Garlick was inserted into the lineup on Saturday to hit a lefty — his traditional role — and he did just that, helping propel the Twins past the Tampa Bay Rays 9-1 on Saturday at Tropicana Field with a pair of home runs.
“McClanahan’s got really good stuff. You know he’s got potential to strike out a lot of guys,” Garlick said. “It was nice to be able to put a couple good swings on him, put some runs on the board and then let everybody else kind of take it from there.”
Garlick’s first home run, a straight shot to dead center, traveled 416 feet before hitting off the batter’s eye. His second home run, which came after Correa beat out an infield single, knocked McClanahan out of the game and broke open a tie game.
The duo combined for all four of the Twins’ hits off McClanahan, who otherwise struck out 11, including every Twins hitter besides Gio Urshela. For Garlick, it was the first multi-home run game of his career.
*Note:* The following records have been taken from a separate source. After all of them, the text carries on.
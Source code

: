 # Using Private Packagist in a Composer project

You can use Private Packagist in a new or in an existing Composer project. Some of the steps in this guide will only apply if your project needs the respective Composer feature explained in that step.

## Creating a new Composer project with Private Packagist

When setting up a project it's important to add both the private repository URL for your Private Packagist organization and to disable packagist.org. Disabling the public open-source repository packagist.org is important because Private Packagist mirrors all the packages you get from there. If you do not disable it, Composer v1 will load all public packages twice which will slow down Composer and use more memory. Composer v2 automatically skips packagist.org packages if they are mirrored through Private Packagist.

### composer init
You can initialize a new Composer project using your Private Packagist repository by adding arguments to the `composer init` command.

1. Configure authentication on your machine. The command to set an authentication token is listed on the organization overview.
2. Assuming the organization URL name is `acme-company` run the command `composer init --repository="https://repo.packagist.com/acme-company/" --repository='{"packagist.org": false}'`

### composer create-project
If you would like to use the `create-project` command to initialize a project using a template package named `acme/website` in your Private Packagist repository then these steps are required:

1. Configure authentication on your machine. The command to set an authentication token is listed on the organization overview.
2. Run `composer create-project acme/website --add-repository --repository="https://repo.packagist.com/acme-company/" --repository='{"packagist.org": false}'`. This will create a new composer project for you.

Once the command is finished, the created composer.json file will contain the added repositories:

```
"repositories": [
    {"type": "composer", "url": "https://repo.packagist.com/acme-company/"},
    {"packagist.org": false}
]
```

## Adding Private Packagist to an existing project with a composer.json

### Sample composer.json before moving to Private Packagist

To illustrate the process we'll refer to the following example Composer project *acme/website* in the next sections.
“For starters like Shane, runs are going to come at a premium. Today, he probably had the best stuff he has had in his big-league career, which showed with 11 strikeouts,” said Twins starter Chris Archer, McClanahan’s former teammate. “We have a really tough lineup. It’s not easy for a starting pitcher to run off strikeouts like that. What Garlick did was huge. We bat him right there in the middle of the lineup versus lefties for a reason, and the whole season he has showed why we do that.”
With McClanahan out of the game, the Twins (12-9) capitalized, forcing the Rays (12-9) to use five relievers one day before their planned bullpen game.
The Twins extended their lead in the seventh, taking advantage of an error by third baseman Taylor Walls to lead off the inning. Trevor Larnach brought home Gilberto Celestino, who reached on the error, with a double. Later in the frame, Max Kepler’s broken-bat single landed just past a leaping second baseman Brandon Lowe, who was stationed in short right field.
The Twins then blew the game open in the ninth inning, scoring four runs. One came home on Correa’s third hit of the day, which was his eighth in his past three games. Kepler also had a two-run home run.
“We talk about separation in games and look to the later parts of a ballgame, and good, winning teams do that,” manager Rocco Baldelli said. “You can’t just allow good teams to stick around and stay within two or three runs. You have to continue to have good quality at-bats.”
While Archer got a no-decision, the offense breaking through after his departure, it made for a happy homecoming for the veteran starter. Archer, a Ray from 2012-18 and again in 2021, was starting at Tropicana Field for the first time in his career as a visitor.
He went four innings, giving up just two hits. One of those was a Walls home run, the only run he — or any Twins pitcher — would surrender.
“It felt pretty comfortable for me. The only thing that was weird was going right to end the innings instead of going left,” Archer said. “Even watching the game in the dugout last night was a little weird. I’ve just never watched from that vantage point. You know, it was nice. The fans pregame were showing me a lot of love. I was fortunate to have some close friends and family in the stands as well. It was all around really nice for me.”